Glossary · DeFi
What is Automated market maker (AMM)?
A DEX design where trades execute against a mathematical formula governing pool reserves rather than against an order book. Uniswap's `x × y = k` is the canonical example.
Last updated April 30, 2026
How it works
An AMM holds two assets in a pool — say USDC and ETH. The constant-product formula x × y = k says the product of the two reserves stays constant as trades happen. If the pool has 1,000,000 USDC and 300 ETH, then k = 300,000,000. Any trade adjusts both reserves while preserving k.
Buy 10 ETH from the pool: ETH reserve drops to 290, USDC reserve rises to 300,000,000 / 290 ≈ 1,034,483. You paid ~$34,483 USDC for 10 ETH, an effective price of ~$3,448 — higher than the pre-trade $3,333 because your buy moved the price up the curve.
Different AMM designs use different curves:
- Constant product (Uniswap V2): Universal, simple, decent for volatile pairs.
- Stable curve (Curve): Optimized for stablecoin↔stablecoin or pegged-asset pairs (very low slippage near peg).
- Concentrated liquidity (Uniswap V3): Liquidity providers choose a price range; capital efficiency is much higher within range.
Example
Why AMMs work without market makers:
- Liquidity providers (LPs) deposit equal-value amounts of two tokens into the pool and earn a share of every trade's swap fee (typically 0.05–1.0%).

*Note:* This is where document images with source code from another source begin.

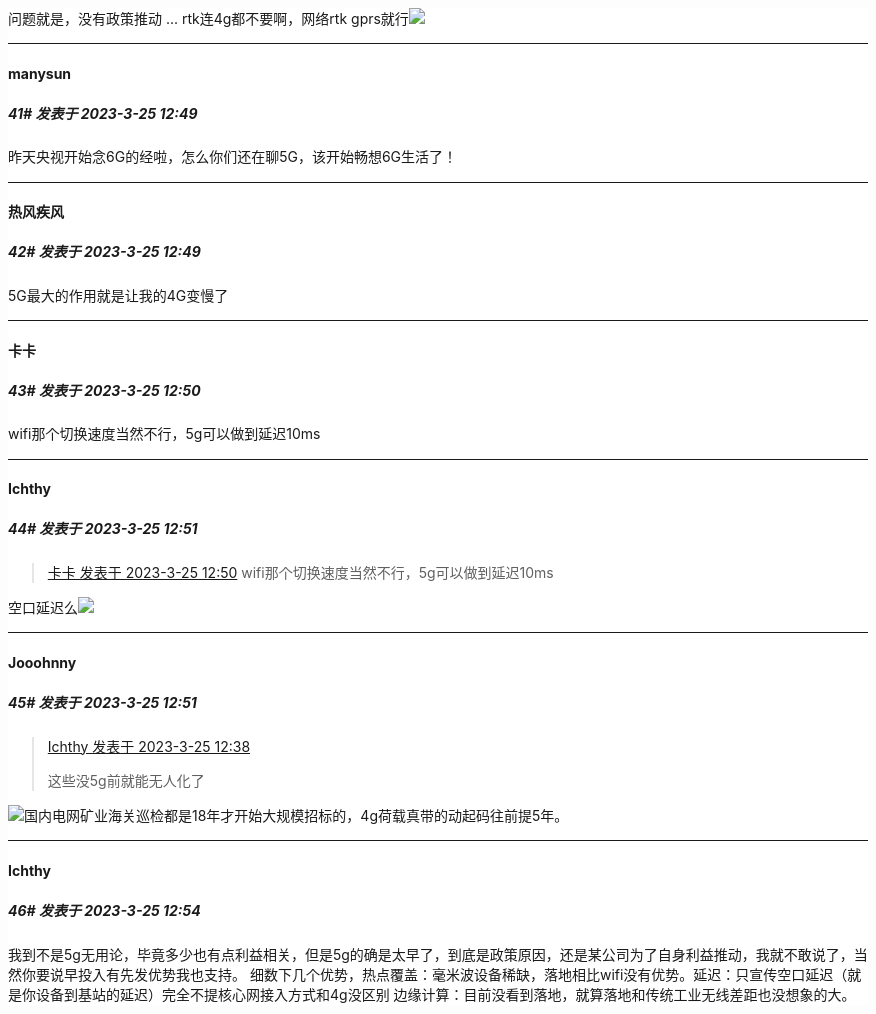 问题就是，没有政策推动 ...</blockquote>
rtk连4g都不要啊，网络rtk gprs就行<img src="https://static.saraba1st.com/image/smiley/face2017/047.png" referrerpolicy="no-referrer">

*****

####  manysun  
##### 41#       发表于 2023-3-25 12:49

昨天央视开始念6G的经啦，怎么你们还在聊5G，该开始畅想6G生活了！

*****

####  热风疾风  
##### 42#       发表于 2023-3-25 12:49

5G最大的作用就是让我的4G变慢了

*****

####  卡卡  
##### 43#       发表于 2023-3-25 12:50

wifi那个切换速度当然不行，5g可以做到延迟10ms

*****

####  Ichthy  
##### 44#       发表于 2023-3-25 12:51

<blockquote><a href="httphttps://bbs.saraba1st.com/2b/forum.php?mod=redirect&amp;goto=findpost&amp;pid=60218863&amp;ptid=2125785" target="_blank">卡卡 发表于 2023-3-25 12:50</a>
wifi那个切换速度当然不行，5g可以做到延迟10ms</blockquote>
空口延迟么<img src="https://static.saraba1st.com/image/smiley/face2017/041.png" referrerpolicy="no-referrer">

*****

####  Jooohnny  
##### 45#       发表于 2023-3-25 12:51

<blockquote><a href="httphttps://bbs.saraba1st.com/2b/forum.php?mod=redirect&amp;goto=findpost&amp;pid=60218761&amp;ptid=2125785" target="_blank">Ichthy 发表于 2023-3-25 12:38</a>

这些没5g前就能无人化了</blockquote>
<img src="https://static.saraba1st.com/image/smiley/face2017/048.png" referrerpolicy="no-referrer">国内电网矿业海关巡检都是18年才开始大规模招标的，4g荷载真带的动起码往前提5年。

*****

####  Ichthy  
##### 46#       发表于 2023-3-25 12:54

我到不是5g无用论，毕竟多少也有点利益相关，但是5g的确是太早了，到底是政策原因，还是某公司为了自身利益推动，我就不敢说了，当然你要说早投入有先发优势我也支持。
细数下几个优势，热点覆盖：毫米波设备稀缺，落地相比wifi没有优势。延迟：只宣传空口延迟（就是你设备到基站的延迟）完全不提核心网接入方式和4g没区别 边缘计算：目前没看到落地，就算落地和传统工业无线差距也没想象的大。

- Arbitrageurs keep prices close to off-chain markets — if Coinbase shows ETH at $3,400 and a Uniswap pool shows $3,450, bots buy on Coinbase and sell into the pool until prices match (minus fees).
- The result: a working market without market makers, just a curve and a fee.
This is profound: a few hundred lines of Solidity replaces an entire trading firm. Uniswap V2's contract has handled trillions in cumulative volume.
Why it matters
The AMM is one of the most cited "DeFi primitives" because it composes well with everything else (lending, derivatives, stablecoins). Knowing the model helps you:
- Understand slippage. It's deterministic on AMMs — a fixed function of trade size vs pool size — not a guess based on the order book.
- Spot thin pools. A token "with $50M market cap" but only $200k in its main DEX pool will rugpull anyone trying to exit size.
- Evaluate LP yields. "10% APY in this pool" sounds good until you account for impermanent loss, which can wipe out the fee earnings if the pair diverges.
- Pick aggregators. Tools like 1inch and Jupiter route across many AMMs to find the best execution; a single DEX usually isn't optimal.
The AMM's main weakness is capital efficiency — providing liquidity across a wide price range means most of the capital is rarely active. Uniswap V3's concentrated liquidity addresses that but adds complexity. Most users interact with AMMs only as traders, not LPs.